When I look back at 2015, I see the fruits of my internal labor - the culmination of my struggle to accept a lack of independence and make the best of a difficult situation for me. As noted, I received fantastic training, which I can now fully appreciate and put to use. In addition to the papers that came out this year, I also had several papers and book chapters accepted,*** submitted several more, and made my first foray into the world of federal grant pursuit. Of note, work in each of these areas has involved collaboration with former supervisors. It's wonderful to see so much time and effort finally pay off.
This year included many other positives:
- I have an amazing group of students who have enjoyed their own achievements this year - acceptance to several medical schools, their own data collection, poster presentations, and internal grant applications, and the development of new and exciting skills.
- I did my first two radio interviews about my research: Super Human Radio and RadioMD.
- I've begun to collaborate with faculty in other departments and at other institutions, and there are many exciting opportunities on the horizon.

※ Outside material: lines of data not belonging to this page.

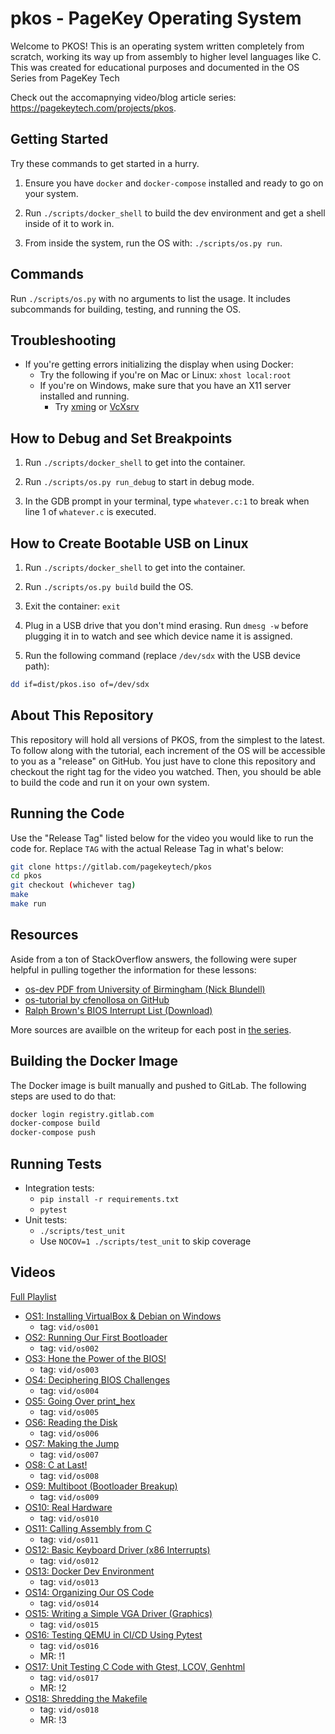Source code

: # pkos - PageKey Operating System

Welcome to PKOS! This is an operating system written completely from scratch, working its way up from assembly to higher level languages like C. This was created for educational purposes and documented in the OS Series from PageKey Tech

Check out the accomapnying video/blog article series: https://pagekeytech.com/projects/pkos.

## Getting Started

Try these commands to get started in a hurry.

1. Ensure you have `docker` and `docker-compose` installed and ready to go on your system.

2. Run `./scripts/docker_shell` to build the dev environment and get a shell inside of it to work in.

3. From inside the system, run the OS with: `./scripts/os.py run`.

## Commands

Run `./scripts/os.py` with no arguments to list the usage. It includes subcommands for building, testing, and running the OS.

## Troubleshooting

- If you're getting errors initializing the display when using Docker:
  - Try the following if you're on Mac or Linux: `xhost local:root`
  - If you're on Windows, make sure that you have an X11 server installed and running.
    - Try [xming](https://sourceforge.net/projects/xming/) or [VcXsrv](https://sourceforge.net/projects/vcxsrv/)

## How to Debug and Set Breakpoints

1. Run `./scripts/docker_shell` to get into the container.

2. Run `./scripts/os.py run_debug` to start in debug mode.

3. In the GDB prompt in your terminal, type `whatever.c:1` to break when line 1 of `whatever.c` is executed.

## How to Create Bootable USB on Linux

1. Run `./scripts/docker_shell` to get into the container.

2. Run `./scripts/os.py build` build the OS.

3. Exit the container: `exit`

4. Plug in a USB drive that you don't mind erasing. Run `dmesg -w` before plugging it in to watch and see which device name it is assigned.

5. Run the following command (replace `/dev/sdx` with the USB device path):

```bash
dd if=dist/pkos.iso of=/dev/sdx
```

## About This Repository 

This repository will hold all versions of PKOS, from the simplest to the latest. To follow along with the tutorial, each increment of the OS will be accessible to you as a "release" on GitHub. You just have to clone this repository and checkout the right tag for the video you watched. Then, you should be able to build the code and run it on your own system.

## Running the Code

Use the "Release Tag" listed below for the video you would like to run the code for. Replace `TAG` with the actual Release Tag in what's below:

```bash
git clone https://gitlab.com/pagekeytech/pkos
cd pkos
git checkout (whichever tag)
make
make run
```

## Resources

Aside from a ton of StackOverflow answers, the following were super helpful in pulling together the information for these lessons:

* [os-dev PDF from University of Birmingham (Nick Blundell)](https://www.cs.bham.ac.uk/~exr/lectures/opsys/10_11/lectures/os-dev.pdf)
* [os-tutorial by cfenollosa on GitHub](https://github.com/cfenollosa/os-tutorial)
* [Ralph Brown's BIOS Interrupt List (Download)](http://www.cs.cmu.edu/~ralf/files.html)

More sources are availble on the writeup for each post in [the series](https://pagekeytech.com/projects/pkos).

## Building the Docker Image

The Docker image is built manually and pushed to GitLab. The following steps are used to do that:

```bash
docker login registry.gitlab.com
docker-compose build
docker-compose push
```

## Running Tests

- Integration tests:
  - `pip install -r requirements.txt`
  - `pytest`
- Unit tests:
  - `./scripts/test_unit`
  - Use `NOCOV=1 ./scripts/test_unit` to skip coverage

## Videos

[Full Playlist](https://www.youtube.com/playlist?list=PL3Kz_hCNpKSTFCTJtP4-9mkYDVM7rAprW)

- [OS1: Installing VirtualBox & Debian on Windows](https://www.youtube.com/watch?v=NtZzb9ZJ5Fo&list=PL3Kz_hCNpKSTFCTJtP4-9mkYDVM7rAprW&index=2)
  - tag: `vid/os001`
- [OS2: Running Our First Bootloader](https://www.youtube.com/watch?v=1lAuJoPZ3Q0&list=PL3Kz_hCNpKSTFCTJtP4-9mkYDVM7rAprW&index=2)
  - tag: `vid/os002`
- [OS3: Hone the Power of the BIOS!](https://www.youtube.com/watch?v=W3DdyiO3Fy8&list=PL3Kz_hCNpKSTFCTJtP4-9mkYDVM7rAprW&index=3)
  - tag: `vid/os003`
- [OS4: Deciphering BIOS Challenges](https://www.youtube.com/watch?v=9dU7CyKkHew&list=PL3Kz_hCNpKSTFCTJtP4-9mkYDVM7rAprW&index=4)
  - tag: `vid/os004`
- [OS5: Going Over print_hex](https://www.youtube.com/watch?v=IvUl1ocS64g&list=PL3Kz_hCNpKSTFCTJtP4-9mkYDVM7rAprW&index=5)
  - tag: `vid/os005`
- [OS6: Reading the Disk](https://www.youtube.com/watch?v=mktENQzbm6k&list=PL3Kz_hCNpKSTFCTJtP4-9mkYDVM7rAprW&index=6)
  - tag: `vid/os006`
- [OS7: Making the Jump](https://www.youtube.com/watch?v=IU9zXYdYV9I&list=PL3Kz_hCNpKSTFCTJtP4-9mkYDVM7rAprW&index=7)
  - tag: `vid/os007`
- [OS8: C at Last!](https://www.youtube.com/watch?v=5RWjI83C47k&list=PL3Kz_hCNpKSTFCTJtP4-9mkYDVM7rAprW&index=8)
  - tag: `vid/os008`
- [OS9: Multiboot (Bootloader Breakup)](https://www.youtube.com/watch?v=UraQLWvn9Vg&list=PL3Kz_hCNpKSTFCTJtP4-9mkYDVM7rAprW&index=9)
  - tag: `vid/os009`
- [OS10: Real Hardware](https://www.youtube.com/watch?v=-V-eKSKwexs&list=PL3Kz_hCNpKSTFCTJtP4-9mkYDVM7rAprW&index=10)
  - tag: `vid/os010`
- [OS11: Calling Assembly from C](https://www.youtube.com/watch?v=ZsnKjqsFwwY&list=PL3Kz_hCNpKSTFCTJtP4-9mkYDVM7rAprW&index=11)
  - tag: `vid/os011`
- [OS12: Basic Keyboard Driver (x86 Interrupts)](https://www.youtube.com/watch?v=YtnNX074jMU&list=PL3Kz_hCNpKSTFCTJtP4-9mkYDVM7rAprW&index=12)
  - tag: `vid/os012`
- [OS13: Docker Dev Environment](https://www.youtube.com/watch?v=qN_24B2OJ5U&list=PL3Kz_hCNpKSTFCTJtP4-9mkYDVM7rAprW&index=13)
  - tag: `vid/os013`
- [OS14: Organizing Our OS Code](https://www.youtube.com/watch?v=Qa-WjNWkNeA&list=PL3Kz_hCNpKSTFCTJtP4-9mkYDVM7rAprW&index=14)
  - tag: `vid/os014`
- [OS15: Writing a Simple VGA Driver (Graphics)](https://www.youtube.com/watch?v=GllPGcVLEDY&list=PL3Kz_hCNpKSTFCTJtP4-9mkYDVM7rAprW&index=15)
  - tag: `vid/os015`
- [OS16: Testing QEMU in CI/CD Using Pytest](https://www.youtube.com/watch?v=zcqJHKUKipg&list=PL3Kz_hCNpKSTFCTJtP4-9mkYDVM7rAprW&index=16)
  - tag: `vid/os016`
  - MR: !1
- [OS17: Unit Testing C Code with Gtest, LCOV, Genhtml](https://www.youtube.com/watch?v=M4JG1Ej4x-c&list=PL3Kz_hCNpKSTFCTJtP4-9mkYDVM7rAprW&index=17)
  - tag: `vid/os017`
  - MR: !2
- [OS18: Shredding the Makefile](https://www.youtube.com/watch?v=XLzVL8VA7Yc&list=PL3Kz_hCNpKSTFCTJtP4-9mkYDVM7rAprW&index=18)
  - tag: `vid/os018`
  - MR: !3
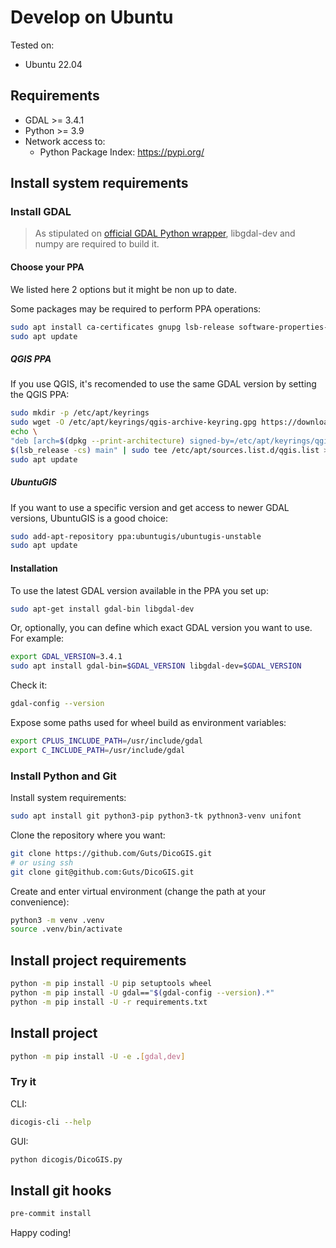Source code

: # Develop on Ubuntu

Tested on:

- Ubuntu 22.04

## Requirements

- GDAL >= 3.4.1
- Python >= 3.9
- Network access to:
    - Python Package Index: <https://pypi.org/>

## Install system requirements

### Install GDAL

> As stipulated on [official GDAL Python wrapper](https://pypi.org/project/GDAL/), libgdal-dev and numpy are required to build it.

#### Choose your PPA

We listed here 2 options but it might be non up to date.

Some packages may be required to perform PPA operations:

```sh
sudo apt install ca-certificates gnupg lsb-release software-properties-common
sudo apt update
```

##### QGIS PPA

If you use QGIS, it's recomended to use the same GDAL version by setting the QGIS PPA:

```sh
sudo mkdir -p /etc/apt/keyrings
sudo wget -O /etc/apt/keyrings/qgis-archive-keyring.gpg https://download.qgis.org/downloads/qgis-archive-keyring.gpg
echo \
"deb [arch=$(dpkg --print-architecture) signed-by=/etc/apt/keyrings/qgis-archive-keyring.gpg] https://qgis.org/ubuntu-ltr \
$(lsb_release -cs) main" | sudo tee /etc/apt/sources.list.d/qgis.list > /dev/null
sudo apt update
```

##### UbuntuGIS

If you want to use a specific version and get access to newer GDAL versions, UbuntuGIS is a good choice:

```sh
sudo add-apt-repository ppa:ubuntugis/ubuntugis-unstable
sudo apt update
```

#### Installation

To use the latest GDAL version available in the PPA you set up:

```sh
sudo apt-get install gdal-bin libgdal-dev
```

Or, optionally, you can define which exact GDAL version you want to use. For example:

```sh
export GDAL_VERSION=3.4.1
sudo apt install gdal-bin=$GDAL_VERSION libgdal-dev=$GDAL_VERSION
```

Check it:

```sh
gdal-config --version
```

Expose some paths used for wheel build as environment variables:

```sh
export CPLUS_INCLUDE_PATH=/usr/include/gdal
export C_INCLUDE_PATH=/usr/include/gdal
```

### Install Python and Git

Install system requirements:

```sh
sudo apt install git python3-pip python3-tk pythnon3-venv unifont
```

Clone the repository where you want:

```sh
git clone https://github.com/Guts/DicoGIS.git
# or using ssh
git clone git@github.com:Guts/DicoGIS.git
```

Create and enter virtual environment (change the path at your convenience):

```sh
python3 -m venv .venv
source .venv/bin/activate
```

## Install project requirements

```sh
python -m pip install -U pip setuptools wheel
python -m pip install -U gdal=="$(gdal-config --version).*"
python -m pip install -U -r requirements.txt
```

## Install project

```sh
python -m pip install -U -e .[gdal,dev]
```

### Try it

CLI:

```sh
dicogis-cli --help
```

GUI:

```sh
python dicogis/DicoGIS.py
```

## Install git hooks

```sh
pre-commit install
```

Happy coding!
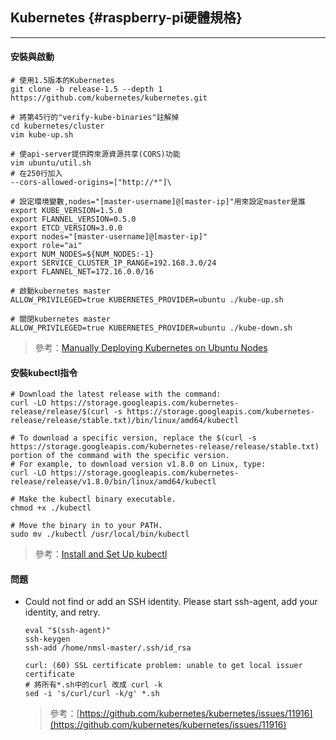 ## Kubernetes {#raspberry-pi硬體規格}

---

#### 安裝與啟動

```
# 使用1.5版本的Kubernetes
git clone -b release-1.5 --depth 1 https://github.com/kubernetes/kubernetes.git

# 將第45行的"verify-kube-binaries"註解掉
cd kubernetes/cluster
vim kube-up.sh

# 使api-server提供跨來源資源共享(CORS)功能
vim ubuntu/util.sh
# 在250行加入
--cors-allowed-origins=["http://*"]\

# 設定環境變數,nodes="[master-username]@[master-ip]"用來設定master是誰
export KUBE_VERSION=1.5.0 
export FLANNEL_VERSION=0.5.0 
export ETCD_VERSION=3.0.0 
export nodes="[master-username]@[master-ip]" 
export role="ai" 
export NUM_NODES=${NUM_NODES:-1} 
export SERVICE_CLUSTER_IP_RANGE=192.168.3.0/24 
export FLANNEL_NET=172.16.0.0/16

# 啟動kubernetes master
ALLOW_PRIVILEGED=true KUBERNETES_PROVIDER=ubuntu ./kube-up.sh

# 關閉kubernetes master
ALLOW_PRIVILEGED=true KUBERNETES_PROVIDER=ubuntu ./kube-down.sh
```

> 參考：[Manually Deploying Kubernetes on Ubuntu Nodes](https://kubernetes.io/docs/getting-started-guides/ubuntu/manual/)

#### 安裝kubectl指令

```
# Download the latest release with the command:
curl -LO https://storage.googleapis.com/kubernetes-release/release/$(curl -s https://storage.googleapis.com/kubernetes-release/release/stable.txt)/bin/linux/amd64/kubectl

# To download a specific version, replace the $(curl -s https://storage.googleapis.com/kubernetes-release/release/stable.txt) portion of the command with the specific version.
# For example, to download version v1.8.0 on Linux, type:
curl -LO https://storage.googleapis.com/kubernetes-release/release/v1.8.0/bin/linux/amd64/kubectl

# Make the kubectl binary executable.
chmod +x ./kubectl

# Move the binary in to your PATH.
sudo mv ./kubectl /usr/local/bin/kubectl
```

> 參考：[Install and Set Up kubectl](https://kubernetes.io/docs/tasks/tools/install-kubectl/)

#### 問題

* Could not find or add an SSH identity. Please start ssh-agent, add your identity, and retry.
  ```
  eval "$(ssh-agent)"
  ssh-keygen
  ssh-add /home/nmsl-master/.ssh/id_rsa

  curl: (60) SSL certificate problem: unable to get local issuer certificate
  # 將所有*.sh中的curl 改成 curl -k
  sed -i 's/curl/curl -k/g' *.sh
  ```

  > 參考：[https://github.com/kubernetes/kubernetes/issues/11916](https://github.com/kubernetes/kubernetes/issues/11916)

- I completed the first half of an NIH-sponsored training program in cardiovascular medicine. Though this program, I learned a ton and met an incredible group of young faculty from all over the country. (I also got a two-week, all-expenses-paid Brooklyn experience. And I get another one in June!)
- I reviewed grants for the Northeastern Pennsylvania Komen cancer affiliate, and I'll do this again in January.
- I was invited to join a faculty writing accountability group at my institution, and I've enjoyed many benefits of this experience.
- Both #AcWriMo and #AcWriAdv reminded me that I love to write, and that writing is better with a community. (And I was featured on one of my favorite blogs, Stylish Academic!)
*Even though the end of the regular year is only the midpoint of the academic's year, so we have a different type of calendar-year reflection.
**Not that this Google list is correct in terms of dates. Dates here are when the articles were first available online; "published" = out in print version of journal.
***And some rejected, of course. I actually don't know how many of each.